• Sonuç bulunamadı

Fârâbî’de Seçime Dayalı Eylemler

ÜÇÜNCÜ BÖLÜM FÂRÂBÎ’DE ÖZGÜR İRADE

3.2. AY-ALTI ALEMDE ÖZGÜR İRADE

3.2.3. Fârâbî’de Seçime Dayalı Eylemler

Fârâbî tüm insanlar için ortak olan bu akılsalların insanda derin düşünce, düşünüp taşınma, pratik düşünce ve keşfetme arzusunu oluşturduğunu düşünmektedir. Yine insan, düşündüğü ya da keşfettiği şeylere yönelecek veya ondan kaçınmaktadır.

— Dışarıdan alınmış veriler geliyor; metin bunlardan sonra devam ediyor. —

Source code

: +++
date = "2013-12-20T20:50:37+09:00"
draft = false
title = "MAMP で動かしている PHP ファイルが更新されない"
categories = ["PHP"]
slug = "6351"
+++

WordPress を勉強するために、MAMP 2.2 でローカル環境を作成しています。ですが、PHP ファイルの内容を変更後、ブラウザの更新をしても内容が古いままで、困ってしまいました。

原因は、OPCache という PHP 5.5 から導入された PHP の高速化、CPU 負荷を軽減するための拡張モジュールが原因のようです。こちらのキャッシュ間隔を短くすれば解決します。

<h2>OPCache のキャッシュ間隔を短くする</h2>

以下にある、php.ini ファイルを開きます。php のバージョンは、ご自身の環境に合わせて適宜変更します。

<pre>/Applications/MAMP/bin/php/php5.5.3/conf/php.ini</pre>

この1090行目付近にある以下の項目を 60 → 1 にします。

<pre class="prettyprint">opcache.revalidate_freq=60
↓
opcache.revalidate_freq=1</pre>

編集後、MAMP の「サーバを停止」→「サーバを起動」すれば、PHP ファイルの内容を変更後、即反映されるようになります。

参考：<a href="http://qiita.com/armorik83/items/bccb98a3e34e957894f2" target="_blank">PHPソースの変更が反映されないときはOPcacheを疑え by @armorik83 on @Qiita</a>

Böylece o; “iradi” ya da “ihtiyari” bir biçimde davranmaktadır. “İnsanda bu akılsallar var olduğunda, onda tabiatı gereği derin düşünce (tahammul) düşünüp taşınma, (raviyya), pratik düşünce (fikr) ve keşfetme arzusu meydana gelir. Bundan başka bu düşündüğü şeylerin bazısına karşı bir arzusu, ona yönelmesi, keşfettiği şeylere karşı bir isteği veya tersine ondan hoşlanmaması ortaya çıkar. İnsanda genel olarak idrak edilen şeye karşı duyulan eğilim (‘nuzu) iradedir. Eğer o duyunun veya tahayyülün sonucu ise, genel bir adla yani “ irade “ adıyla adlandırılır. Eğer o genel olarak düşünüp taşınmasının ve akılsal düşüncenin sonucu ise ona “seçme” (ihtiyar) denir. Seçme, özel olarak insanda bulunur; duyu veya tahayyülden doğan arzu, eğilim ise başka hayvanlarda da vardır.”196

Görüldüğü üzere Fârâbî, düşünülmeksizin iradenin meydana gelmesini imkânsız kılmaktadır. Bu bağlamda onun, “düşünme” ile “irade” arasında ilişkisel bir durumdan söz ettiği görülür. İnsan; idrak ettiği her şeye duyum, tahayyül ya da düşünme yetileriyle yönelmektedir. Duyum ve tahayyüle yönelim “irade”, düşünmeyle yönelim ise “seçme” olarak nitelenir. Dolayısıyla Fârâbî’nin bu noktada genel bir yönelim tarzı olması bakımından tahayyüllü; daha özel bir yönelim tarzı olan teemmül (akletme), ayrıt ettiği görülmektedir. Fârâbî için teemmül, “tercih edilmiş bir akletme” olarak anlam bulmaktadır.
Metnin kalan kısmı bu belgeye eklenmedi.